# Robusto's last night



## tx_tuff (Jun 16, 2007)

Another good night at Robusto's last night. We stayed till they kicked us out at 240 in the morning. I know I had 4 sticks and I think just about everybody else did too. Ok from left to right its DanRichmond (Dan), tx_tuff (Frank), dHUTCH (David), and Bullybreed (Joe). In the last pic is one of the bartenders Catherine. I had the make sure the Cam was good to go.


----------



## RGianelli (Jul 20, 2007)

Looks Like a GREAT place ..for a Great time !!!!!


----------



## g8trbone (Apr 26, 2007)

I am envious of you guys out there!


----------



## dHUTCH (May 1, 2007)

Life is good.....


----------



## tx_tuff (Jun 16, 2007)

I'm telling, with it only two blocks away from me I'm in trouble!


----------



## Mithrandir-cl (Jul 30, 2006)

That's interesting...........as the night went on, it appears that the big guy in the blue and white shirt got cuter!


----------



## Labman (May 27, 2007)

Man...looks like a great time! I really NEED to go to Texas and check that place out. All you guys better be there if I ever make it!!


----------



## JohnR (Apr 1, 2007)

Ummm....how about more pictures of CATHERINE, eh? I've seen enough of you guys.


----------



## Cigar Diva (May 14, 2007)

Cathy or Catherine?


----------



## JohnR (Apr 1, 2007)

The caption on the photo says Catherine, but regardless, the answer is "Yes".


----------



## Maduro PiPs (Jul 5, 2007)

Great pics...looks like an awesome time. Such a great place to have nearby for you guys!!


----------



## tx_tuff (Jun 16, 2007)

Yes its Catherine, the other bartender is Cathy, and she is awesome.


----------



## dHUTCH (May 1, 2007)

JohnRider said:


> The caption on the photo says Catherine, but regardless, the answer is "Yes".

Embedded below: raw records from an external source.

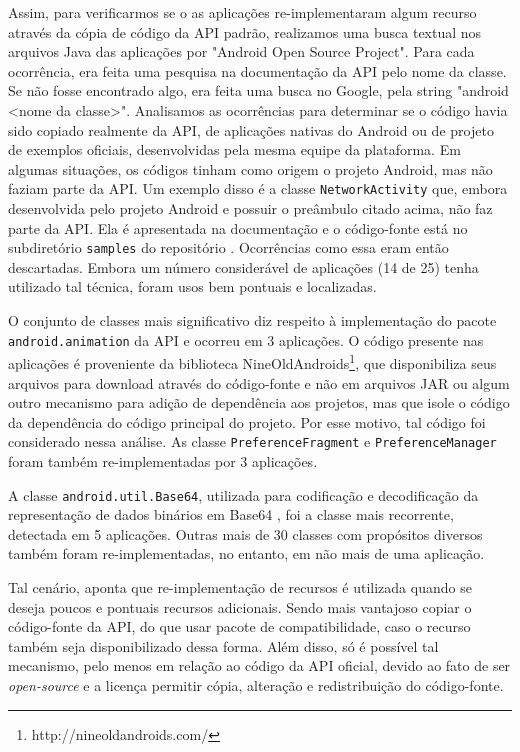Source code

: Assim, para verificarmos se o as aplicações re-implementaram algum recurso através
da cópia de código da API padrão, realizamos uma busca textual nos arquivos Java
das aplicações por "Android Open Source Project". Para cada ocorrência, era feita
uma pesquisa na documentação da API pelo nome da classe. Se não fosse encontrado
algo, era feita uma busca no Google, pela string "android <nome da classe>".
Analisamos as ocorrências  para determinar se o código havia sido copiado realmente
da API, de aplicações nativas do Android ou de projeto de exemplos oficiais,
desenvolvidas pela mesma equipe da plataforma. Em algumas situações, os códigos
tinham como origem o projeto Android, mas não faziam parte da API. Um exemplo disso
é a classe \texttt{NetworkActivity} que, embora desenvolvida pelo projeto Android e
possuir o preâmbulo citado acima, não faz parte da API. Ela é apresentada na
documentação \cite{NetworkUsage} e o código-fonte está no subdiretório \texttt{samples}
do repositório \cite{NetworkActivity}. Ocorrências como essa eram então descartadas.
Embora um número considerável de aplicações (14 de 25) tenha utilizado tal técnica,
foram usos bem pontuais e localizadas.

O conjunto de classes mais significativo diz respeito à implementação do pacote 
\texttt{android.animation} da API e ocorreu em 3 aplicações. O código presente
nas aplicações é proveniente da biblioteca NineOldAndroids\footnote{http://nineoldandroids.com/},
que disponibiliza seus arquivos para
download através do código-fonte e não em arquivos JAR ou algum outro mecanismo
para adição de dependência aos projetos, mas que isole o código da dependência
do código principal do projeto. Por esse motivo, tal código foi considerado
nessa análise. As classe \texttt{PreferenceFragment} e \texttt{PreferenceManager}
foram também re-implementadas por 3 aplicações.

A classe \texttt{android.util.Base64}, utilizada para codificação e decodificação
da representação de dados binários em Base64 \cite{RFC4648}, foi a classe mais
recorrente, detectada em 5 aplicações. Outras mais de 30 classes com propósitos 
diversos também foram re-implementadas, no entanto, em não mais de uma aplicação.

Tal cenário, aponta que re-implementação de recursos é utilizada quando se deseja
poucos e pontuais recursos adicionais. Sendo mais vantajoso copiar o código-fonte
da API, do que usar pacote de compatibilidade, caso o recurso também seja
disponibilizado dessa forma. Além disso, só é possível tal mecanismo, pelo menos em
relação ao código da API oficial, devido ao fato de ser \textit{open-source} e a
licença permitir cópia, alteração e redistribuição do código-fonte.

Hey Hey there old man....get in line sir!


----------



## vegasgirl (Jul 1, 2007)

Mithrandir said:


> That's interesting...........as the night went on, it appears that the big guy in the blue and white shirt got cuter!


Ha, that's a matter of opinion! LOL


----------



## Architeuthis (Mar 31, 2007)

That first picture... SHEESH! Looks like some guys sittin' around waiting to get shipped off to a Gulag or something. Nary a smile in the group! <G>


----------



## tx_tuff (Jun 16, 2007)

vegasgirl said:


> Ha, that's a matter of opinion! LOL


Thanks babe!


----------



## dHUTCH (May 1, 2007)

architeuthis said:


> That first picture... SHEESH! Looks like some guys sittin' around waiting to get shipped off to a Gulag or something. Nary a smile in the group! <G>


I didn't have a '05 Liberty in my hand...nothing to smile about!


----------